Data ethics is concerned with the following principles:[3]

  • Ownership – Individuals own their personal data.
  • Transaction transparency – If an individual's personal data is used, they should have transparent access to the algorithm design used to generate aggregate data sets.
  • Consent – If an individual or legal entity would like to use personal data, one needs informed and explicitly expressed consent of what personal data moves to whom, when, and for what purpose from the owner of the data.
  • Privacy – If data transactions occur all reasonable effort needs to be made to preserve privacy.
  • Currency – Individuals should be aware of financial transactions resulting from the use of their personal data and the scale of these transactions.
  • Openness – Aggregate data sets should be freely available.

Ownership

[edit]

Ownership of data involves determining rights and duties over property, such as the ability to exercise individual control over (including limit the sharing of) personal data comprising one's digital identity. The question of data ownership arises when someone records observations on an individual person. The observer and the observed both state a claim to the data. Questions also arise as to the responsibilities that the observer and the observed have in relation to each other. These questions have become increasingly relevant with the Internet magnifying the scale and systematization of observing people and their thoughts. The question of personal data ownership relates to questions of corporate ownership and intellectual property.[4]
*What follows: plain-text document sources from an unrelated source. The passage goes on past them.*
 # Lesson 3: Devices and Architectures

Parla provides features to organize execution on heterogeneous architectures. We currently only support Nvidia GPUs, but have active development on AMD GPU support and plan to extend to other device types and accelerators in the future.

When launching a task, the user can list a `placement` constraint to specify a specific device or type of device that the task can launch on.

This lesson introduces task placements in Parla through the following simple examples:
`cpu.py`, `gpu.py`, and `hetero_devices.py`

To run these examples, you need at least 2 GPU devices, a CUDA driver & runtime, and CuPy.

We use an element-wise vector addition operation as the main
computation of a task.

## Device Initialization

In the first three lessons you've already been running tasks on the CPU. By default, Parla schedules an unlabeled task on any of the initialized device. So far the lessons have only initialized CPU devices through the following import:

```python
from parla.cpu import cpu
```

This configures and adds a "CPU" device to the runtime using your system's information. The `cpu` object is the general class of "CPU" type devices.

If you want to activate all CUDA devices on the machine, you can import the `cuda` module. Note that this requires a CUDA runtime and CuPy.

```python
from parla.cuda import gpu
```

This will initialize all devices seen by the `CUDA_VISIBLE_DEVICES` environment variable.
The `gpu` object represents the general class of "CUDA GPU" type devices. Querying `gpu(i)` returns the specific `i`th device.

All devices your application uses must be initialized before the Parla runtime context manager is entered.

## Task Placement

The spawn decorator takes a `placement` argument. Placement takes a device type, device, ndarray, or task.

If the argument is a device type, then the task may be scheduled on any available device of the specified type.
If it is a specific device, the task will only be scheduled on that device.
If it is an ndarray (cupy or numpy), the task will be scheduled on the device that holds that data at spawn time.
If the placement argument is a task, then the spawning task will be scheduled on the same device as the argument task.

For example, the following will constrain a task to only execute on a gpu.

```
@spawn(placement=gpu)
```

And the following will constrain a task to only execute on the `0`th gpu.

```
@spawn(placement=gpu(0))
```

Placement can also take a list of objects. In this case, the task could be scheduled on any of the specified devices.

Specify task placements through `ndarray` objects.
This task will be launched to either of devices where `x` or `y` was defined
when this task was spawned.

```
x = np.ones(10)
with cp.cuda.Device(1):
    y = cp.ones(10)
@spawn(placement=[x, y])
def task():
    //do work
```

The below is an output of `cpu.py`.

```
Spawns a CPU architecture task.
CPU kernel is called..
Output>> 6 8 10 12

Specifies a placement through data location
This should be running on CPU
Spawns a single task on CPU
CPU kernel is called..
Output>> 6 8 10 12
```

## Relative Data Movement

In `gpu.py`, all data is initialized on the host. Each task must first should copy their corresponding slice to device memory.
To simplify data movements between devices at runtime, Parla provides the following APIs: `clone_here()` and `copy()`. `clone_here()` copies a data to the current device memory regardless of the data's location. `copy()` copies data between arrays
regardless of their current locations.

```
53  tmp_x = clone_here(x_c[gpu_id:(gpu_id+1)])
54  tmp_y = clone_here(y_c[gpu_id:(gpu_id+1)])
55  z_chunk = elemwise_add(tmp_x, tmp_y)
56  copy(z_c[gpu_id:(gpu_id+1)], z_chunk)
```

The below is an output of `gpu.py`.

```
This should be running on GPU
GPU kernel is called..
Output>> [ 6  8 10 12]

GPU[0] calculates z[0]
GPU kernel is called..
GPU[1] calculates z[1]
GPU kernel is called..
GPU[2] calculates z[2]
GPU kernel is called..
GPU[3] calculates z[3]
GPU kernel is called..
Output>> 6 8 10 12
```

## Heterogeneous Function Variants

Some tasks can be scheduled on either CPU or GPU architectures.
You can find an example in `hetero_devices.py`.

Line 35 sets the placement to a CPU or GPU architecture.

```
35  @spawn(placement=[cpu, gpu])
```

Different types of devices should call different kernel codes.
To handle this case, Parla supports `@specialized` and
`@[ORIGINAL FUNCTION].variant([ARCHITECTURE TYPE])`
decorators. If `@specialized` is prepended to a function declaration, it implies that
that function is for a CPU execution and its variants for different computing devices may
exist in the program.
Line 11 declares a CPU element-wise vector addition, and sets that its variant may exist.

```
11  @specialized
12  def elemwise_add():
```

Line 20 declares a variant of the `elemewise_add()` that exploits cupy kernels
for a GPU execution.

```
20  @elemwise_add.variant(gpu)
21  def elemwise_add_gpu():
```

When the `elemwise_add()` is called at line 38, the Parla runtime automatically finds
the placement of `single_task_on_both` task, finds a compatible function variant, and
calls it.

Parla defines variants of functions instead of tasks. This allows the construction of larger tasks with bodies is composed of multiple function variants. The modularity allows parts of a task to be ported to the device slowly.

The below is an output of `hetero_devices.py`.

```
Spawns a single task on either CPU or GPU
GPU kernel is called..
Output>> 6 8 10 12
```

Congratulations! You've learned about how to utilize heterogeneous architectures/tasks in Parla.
In the European Union, some people argue that the General Data Protection Regulation indicates that individuals own their personal data, although this is contested.[5]

Transaction transparency

[edit]

Concerns have been raised around how biases can be integrated into algorithm design resulting in systematic oppression[6]whether consciously or unconsciously. These manipulations often stem from biases in the data, the design of the algorithm, or the underlying goals of the organization deploying them. One major cause of algorithmic bias is that algorithms learn from historical data, which may perpetuate existing inequities. In many cases, algorithms exhibit reduced accuracy when applied to individuals from marginalized or underrepresented communities. A notable example of this is pulse oximetry, which has shown reduced reliability for certain demographic groups due to a lack of sufficient testing or information on these populations.[7] Additionally, many algorithms are designed to maximize specific metrics, such as engagement or profit, without adequately considering ethical implications. For instance, companies like Facebook and Twitter have been criticized for providing anonymity to harassers and for allowing racist content disguised as humor to proliferate, as such content often increases engagement.[8] These challenges are compounded by the fact that many algorithms operate as "black boxes" for proprietary reasons, meaning that the reasoning behind their outputs is not fully understood by users. This opacity makes it more difficult to identify and address algorithmic bias.

In terms of governance, big data ethics is concerned with which types of inferences and predictions should be made using big data technologies such as algorithms.[9]

Anticipatory governance is the practice of using predictive analytics to assess possible future behaviors.[10] This has ethical implications because it affords the ability to target particular groups and places which can encourage prejudice and discrimination[10] For example, predictive policing highlights certain groups or neighborhoods which should be watched more closely than others which leads to more sanctions in these areas, and closer surveillance for those who fit the same profiles as those who are sanctioned.[11]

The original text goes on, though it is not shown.